Bruno Vinicius de Oliveira
Publicado em 05/01/2022 às 14:19
Atualizado em 10/09/2026 às 14:15
Crédito do vídeo: Bruno Vinicius de Oliveira
A mais tradicional corrida de rua da América Latina, a Corrida de São Silvestre, teve a sua 96ª edição no dia 31 de dezembro de 2021, retornando após o cancelamento da edição de 2020 devido à Covid-19.
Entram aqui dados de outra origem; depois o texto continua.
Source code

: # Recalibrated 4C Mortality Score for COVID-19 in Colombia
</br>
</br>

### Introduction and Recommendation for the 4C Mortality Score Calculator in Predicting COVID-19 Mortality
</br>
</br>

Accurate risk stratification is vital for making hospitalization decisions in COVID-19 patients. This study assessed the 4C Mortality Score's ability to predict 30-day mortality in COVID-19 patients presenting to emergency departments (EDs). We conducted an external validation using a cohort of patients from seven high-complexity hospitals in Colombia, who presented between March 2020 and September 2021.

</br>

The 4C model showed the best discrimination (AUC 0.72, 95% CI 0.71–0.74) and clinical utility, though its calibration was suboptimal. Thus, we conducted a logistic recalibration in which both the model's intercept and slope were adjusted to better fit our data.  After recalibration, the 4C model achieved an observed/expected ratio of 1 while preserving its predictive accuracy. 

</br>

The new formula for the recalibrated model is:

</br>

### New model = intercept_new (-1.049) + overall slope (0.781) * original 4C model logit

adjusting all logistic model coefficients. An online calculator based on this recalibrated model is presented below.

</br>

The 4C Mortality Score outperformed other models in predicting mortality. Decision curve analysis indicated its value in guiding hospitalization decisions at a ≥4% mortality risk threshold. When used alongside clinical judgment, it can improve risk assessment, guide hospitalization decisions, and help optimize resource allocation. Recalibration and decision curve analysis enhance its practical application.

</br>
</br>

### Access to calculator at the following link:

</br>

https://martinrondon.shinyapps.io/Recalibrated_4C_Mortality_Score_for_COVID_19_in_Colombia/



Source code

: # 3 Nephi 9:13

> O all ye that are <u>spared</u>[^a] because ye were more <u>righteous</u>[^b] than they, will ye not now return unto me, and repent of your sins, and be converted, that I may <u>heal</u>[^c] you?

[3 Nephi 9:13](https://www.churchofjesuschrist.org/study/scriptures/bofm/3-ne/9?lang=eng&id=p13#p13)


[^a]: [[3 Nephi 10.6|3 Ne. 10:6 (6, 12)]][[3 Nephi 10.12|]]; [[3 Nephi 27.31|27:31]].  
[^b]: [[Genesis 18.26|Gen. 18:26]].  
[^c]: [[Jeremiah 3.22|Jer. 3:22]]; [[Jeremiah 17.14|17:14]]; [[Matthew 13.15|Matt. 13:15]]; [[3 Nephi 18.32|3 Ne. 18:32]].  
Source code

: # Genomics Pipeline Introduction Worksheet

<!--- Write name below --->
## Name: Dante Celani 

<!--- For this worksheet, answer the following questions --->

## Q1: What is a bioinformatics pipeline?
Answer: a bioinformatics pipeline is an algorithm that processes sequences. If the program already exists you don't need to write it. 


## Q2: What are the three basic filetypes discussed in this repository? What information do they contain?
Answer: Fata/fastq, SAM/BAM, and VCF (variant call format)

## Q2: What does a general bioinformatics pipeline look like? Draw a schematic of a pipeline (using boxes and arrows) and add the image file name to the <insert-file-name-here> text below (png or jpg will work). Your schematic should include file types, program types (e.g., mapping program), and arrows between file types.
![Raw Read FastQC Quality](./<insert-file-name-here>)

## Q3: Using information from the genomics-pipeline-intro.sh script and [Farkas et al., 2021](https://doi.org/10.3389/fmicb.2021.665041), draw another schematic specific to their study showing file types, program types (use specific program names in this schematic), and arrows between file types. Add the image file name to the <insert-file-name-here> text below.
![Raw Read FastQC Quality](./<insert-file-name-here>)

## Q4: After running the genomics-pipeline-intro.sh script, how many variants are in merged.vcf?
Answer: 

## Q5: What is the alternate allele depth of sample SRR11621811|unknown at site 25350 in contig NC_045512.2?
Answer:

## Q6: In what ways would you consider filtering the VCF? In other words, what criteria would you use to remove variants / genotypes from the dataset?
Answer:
O evento que sempre conta com milhares de corredores de todo o mundo, sempre rende histórias inspiradoras e motivadoras sobre seus participantes. É o caso do professor de biologia, sul-mato-grossense, Carlos Alberto Rezende, que correu, após 5 anos, ao lado da pessoa que salvou sua vida, Luiz Eduardo Pereira.
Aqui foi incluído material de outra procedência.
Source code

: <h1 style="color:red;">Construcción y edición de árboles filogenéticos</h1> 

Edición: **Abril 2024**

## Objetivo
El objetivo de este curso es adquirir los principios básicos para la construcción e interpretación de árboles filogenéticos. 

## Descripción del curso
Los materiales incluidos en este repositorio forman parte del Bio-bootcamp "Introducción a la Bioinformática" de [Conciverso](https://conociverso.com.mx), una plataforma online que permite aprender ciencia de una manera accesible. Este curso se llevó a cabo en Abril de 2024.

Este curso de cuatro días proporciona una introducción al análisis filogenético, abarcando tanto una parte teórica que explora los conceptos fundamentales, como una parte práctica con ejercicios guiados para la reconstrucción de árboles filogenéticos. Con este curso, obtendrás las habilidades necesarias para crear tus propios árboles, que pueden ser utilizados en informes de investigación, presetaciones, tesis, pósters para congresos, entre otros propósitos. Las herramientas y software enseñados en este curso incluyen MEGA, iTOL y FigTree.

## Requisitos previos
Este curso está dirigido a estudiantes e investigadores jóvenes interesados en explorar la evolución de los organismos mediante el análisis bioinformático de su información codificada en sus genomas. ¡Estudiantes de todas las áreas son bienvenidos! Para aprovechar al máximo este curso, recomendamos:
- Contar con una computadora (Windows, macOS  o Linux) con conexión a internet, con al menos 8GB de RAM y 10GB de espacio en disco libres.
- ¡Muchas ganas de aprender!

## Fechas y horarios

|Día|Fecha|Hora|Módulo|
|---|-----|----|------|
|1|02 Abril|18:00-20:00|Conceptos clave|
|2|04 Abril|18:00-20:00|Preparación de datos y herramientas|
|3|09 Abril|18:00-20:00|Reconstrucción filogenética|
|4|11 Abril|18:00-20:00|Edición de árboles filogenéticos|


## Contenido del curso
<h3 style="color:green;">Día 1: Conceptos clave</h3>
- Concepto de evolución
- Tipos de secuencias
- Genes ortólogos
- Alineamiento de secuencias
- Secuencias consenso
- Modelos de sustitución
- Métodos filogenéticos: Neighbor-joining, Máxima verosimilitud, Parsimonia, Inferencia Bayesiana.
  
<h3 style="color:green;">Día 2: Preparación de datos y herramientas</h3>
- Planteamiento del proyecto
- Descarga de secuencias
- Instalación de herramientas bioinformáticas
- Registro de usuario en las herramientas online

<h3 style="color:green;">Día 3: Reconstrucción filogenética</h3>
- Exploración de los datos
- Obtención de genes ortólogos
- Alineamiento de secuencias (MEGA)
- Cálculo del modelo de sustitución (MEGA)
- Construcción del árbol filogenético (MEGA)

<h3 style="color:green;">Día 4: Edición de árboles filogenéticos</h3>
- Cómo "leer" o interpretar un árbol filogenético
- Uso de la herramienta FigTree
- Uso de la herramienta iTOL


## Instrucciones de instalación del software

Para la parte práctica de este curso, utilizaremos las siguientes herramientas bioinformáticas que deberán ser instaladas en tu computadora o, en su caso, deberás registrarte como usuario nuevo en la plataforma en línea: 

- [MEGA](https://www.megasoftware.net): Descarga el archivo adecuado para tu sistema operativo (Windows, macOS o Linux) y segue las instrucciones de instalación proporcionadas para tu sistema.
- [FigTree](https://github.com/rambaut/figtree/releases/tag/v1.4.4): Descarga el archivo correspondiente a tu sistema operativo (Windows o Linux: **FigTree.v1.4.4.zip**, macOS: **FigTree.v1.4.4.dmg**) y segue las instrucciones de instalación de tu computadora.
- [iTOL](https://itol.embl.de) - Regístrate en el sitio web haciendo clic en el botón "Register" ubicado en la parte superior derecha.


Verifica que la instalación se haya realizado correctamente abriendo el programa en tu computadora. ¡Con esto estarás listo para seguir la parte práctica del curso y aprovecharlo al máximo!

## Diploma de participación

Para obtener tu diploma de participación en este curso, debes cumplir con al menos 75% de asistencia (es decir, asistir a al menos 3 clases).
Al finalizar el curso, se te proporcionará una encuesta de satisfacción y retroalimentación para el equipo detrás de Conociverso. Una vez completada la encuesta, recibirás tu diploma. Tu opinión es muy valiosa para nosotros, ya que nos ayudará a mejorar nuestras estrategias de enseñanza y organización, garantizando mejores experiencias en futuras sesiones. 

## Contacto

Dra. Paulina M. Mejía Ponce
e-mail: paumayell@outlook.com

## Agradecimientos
Há cinco anos, teve fim o momento mais difícil da vida de Carlos. Diagnosticado com aplasia medular severa, recebeu a notícia que um doador compatível havia sido encontrado e que o seu sofrimento estava acabando, após um ano e meio de batalha. "Depois de um ano e quatro meses do diagnóstico, recebi a notícia de que teria um doador. O Dudu apareceu, e nossa compatibilidade foi de 100%. É uma possibilidade em 100 mil. Já lutando por essa causa, recebi o transplante e todo o procedimento foi feito pelo SUS. Fiquei 120 dias no hospital, já que a medula "nova" precisava se desenvolver", contou o professor ao site UOL.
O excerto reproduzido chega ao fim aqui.